Data records:
»»
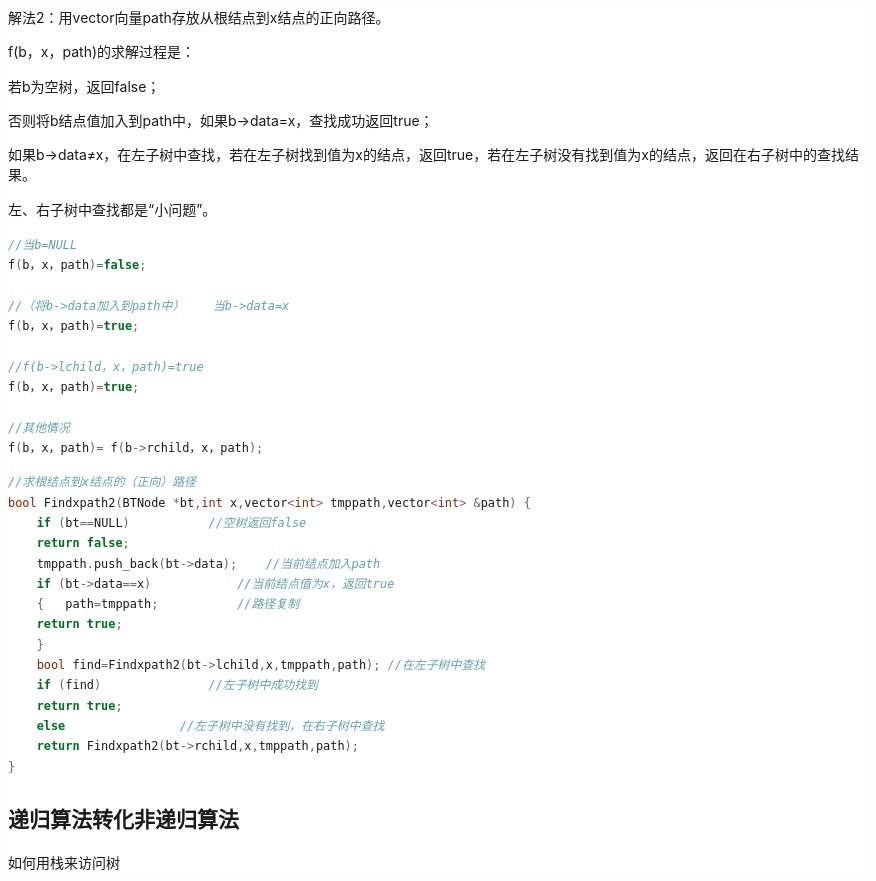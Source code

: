 解法2：用vector<int>向量path存放从根结点到x结点的正向路径。

 f(b，x，path)的求解过程是：

若b为空树，返回false；

否则将b结点值加入到path中，如果b->data=x，查找成功返回true；

如果b->data≠x，在左子树中查找，若在左子树找到值为x的结点，返回true，若在左子树没有找到值为x的结点，返回在右子树中的查找结果。

左、右子树中查找都是“小问题”。

```c++
//当b=NULL
f(b，x，path)=false;

//（将b->data加入到path中）	当b->data=x
f(b，x，path)=true;

//f(b->lchild，x，path)=true
f(b，x，path)=true;

//其他情况
f(b，x，path)= f(b->rchild，x，path);
```

```c++
//求根结点到x结点的（正向）路径
bool Findxpath2(BTNode *bt,int x,vector<int> tmppath,vector<int> &path) {
	if (bt==NULL)			//空树返回false
	return false;
    tmppath.push_back(bt->data);	//当前结点加入path
    if (bt->data==x)			//当前结点值为x，返回true
    {	path=tmppath;			//路径复制
	return true;
    }
    bool find=Findxpath2(bt->lchild,x,tmppath,path); //在左子树中查找
    if (find)				//左子树中成功找到
	return true;
    else				//左子树中没有找到，在右子树中查找
	return Findxpath2(bt->rchild,x,tmppath,path);
}
```

## 递归算法转化非递归算法

如何用栈来访问树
««
▶ _Work task_: Some lines of the records above may hold the word "rchild". Report how many, and nothing else.

▶ _Written solution_: 2